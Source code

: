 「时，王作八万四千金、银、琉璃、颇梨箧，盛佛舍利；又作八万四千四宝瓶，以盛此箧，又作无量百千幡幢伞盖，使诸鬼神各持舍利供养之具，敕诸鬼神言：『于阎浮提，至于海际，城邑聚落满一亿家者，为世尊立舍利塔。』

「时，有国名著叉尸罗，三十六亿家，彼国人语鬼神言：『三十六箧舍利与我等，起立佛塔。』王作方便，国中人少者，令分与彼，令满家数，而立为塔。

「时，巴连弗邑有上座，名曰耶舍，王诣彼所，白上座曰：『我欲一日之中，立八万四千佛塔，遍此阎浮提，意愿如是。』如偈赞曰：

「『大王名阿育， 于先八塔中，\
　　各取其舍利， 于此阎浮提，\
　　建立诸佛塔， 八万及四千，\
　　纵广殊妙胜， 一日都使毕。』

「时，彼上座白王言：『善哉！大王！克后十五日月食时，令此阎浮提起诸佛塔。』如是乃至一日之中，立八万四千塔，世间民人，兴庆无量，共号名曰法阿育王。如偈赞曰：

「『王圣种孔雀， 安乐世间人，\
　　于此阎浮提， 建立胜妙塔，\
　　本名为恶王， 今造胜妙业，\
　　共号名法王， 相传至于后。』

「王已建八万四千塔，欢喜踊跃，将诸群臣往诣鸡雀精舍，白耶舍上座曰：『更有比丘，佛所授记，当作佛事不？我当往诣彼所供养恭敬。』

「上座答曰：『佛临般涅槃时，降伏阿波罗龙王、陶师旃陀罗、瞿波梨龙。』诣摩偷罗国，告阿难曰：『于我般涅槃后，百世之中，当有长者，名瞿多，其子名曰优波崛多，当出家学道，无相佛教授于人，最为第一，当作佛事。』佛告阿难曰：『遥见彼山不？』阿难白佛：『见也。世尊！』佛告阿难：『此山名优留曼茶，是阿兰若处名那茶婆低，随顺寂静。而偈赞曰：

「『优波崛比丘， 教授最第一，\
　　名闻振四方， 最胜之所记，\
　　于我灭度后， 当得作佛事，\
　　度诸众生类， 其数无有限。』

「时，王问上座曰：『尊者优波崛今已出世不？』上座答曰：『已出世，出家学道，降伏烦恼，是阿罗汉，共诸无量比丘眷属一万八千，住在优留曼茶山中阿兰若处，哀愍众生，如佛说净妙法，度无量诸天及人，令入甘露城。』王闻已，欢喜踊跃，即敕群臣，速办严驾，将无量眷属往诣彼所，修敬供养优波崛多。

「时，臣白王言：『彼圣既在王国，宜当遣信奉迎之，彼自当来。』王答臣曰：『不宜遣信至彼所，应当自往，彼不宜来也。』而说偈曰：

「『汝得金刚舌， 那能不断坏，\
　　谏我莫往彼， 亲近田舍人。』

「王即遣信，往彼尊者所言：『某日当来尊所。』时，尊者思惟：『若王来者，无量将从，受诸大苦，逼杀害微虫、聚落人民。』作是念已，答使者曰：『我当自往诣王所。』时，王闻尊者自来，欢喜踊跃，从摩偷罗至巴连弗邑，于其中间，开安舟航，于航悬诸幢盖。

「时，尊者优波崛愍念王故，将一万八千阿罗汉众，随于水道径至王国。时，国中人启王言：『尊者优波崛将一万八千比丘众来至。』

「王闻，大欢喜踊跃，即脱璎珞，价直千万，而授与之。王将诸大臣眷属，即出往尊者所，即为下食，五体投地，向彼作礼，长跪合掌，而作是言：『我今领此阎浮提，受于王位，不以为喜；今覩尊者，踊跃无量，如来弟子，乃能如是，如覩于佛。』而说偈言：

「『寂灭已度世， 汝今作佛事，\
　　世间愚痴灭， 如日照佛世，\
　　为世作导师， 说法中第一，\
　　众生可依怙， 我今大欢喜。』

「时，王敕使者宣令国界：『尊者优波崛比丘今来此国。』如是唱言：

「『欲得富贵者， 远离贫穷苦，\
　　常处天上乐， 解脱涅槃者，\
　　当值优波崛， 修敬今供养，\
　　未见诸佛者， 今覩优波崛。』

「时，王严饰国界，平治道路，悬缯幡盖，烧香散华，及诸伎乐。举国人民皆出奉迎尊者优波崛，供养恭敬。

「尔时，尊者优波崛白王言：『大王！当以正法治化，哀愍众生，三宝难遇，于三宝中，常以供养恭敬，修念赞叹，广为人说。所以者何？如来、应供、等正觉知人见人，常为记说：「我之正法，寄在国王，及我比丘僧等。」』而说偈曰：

= = = = = = =

Scan the lines above for the word "而说偈曰". Return each one that has it.

*ANSWER TO THE PROBLEM*:
「时，臣白王言：『彼圣既在王国，宜当遣信奉迎之，彼自当来。』王答臣曰：『不宜遣信至彼所，应当自往，彼不宜来也。』而说偈曰：
「尔时，尊者优波崛白王言：『大王！当以正法治化，哀愍众生，三宝难遇，于三宝中，常以供养恭敬，修念赞叹，广为人说。所以者何？如来、应供、等正觉知人见人，常为记说：「我之正法，寄在国王，及我比丘僧等。」』而说偈曰：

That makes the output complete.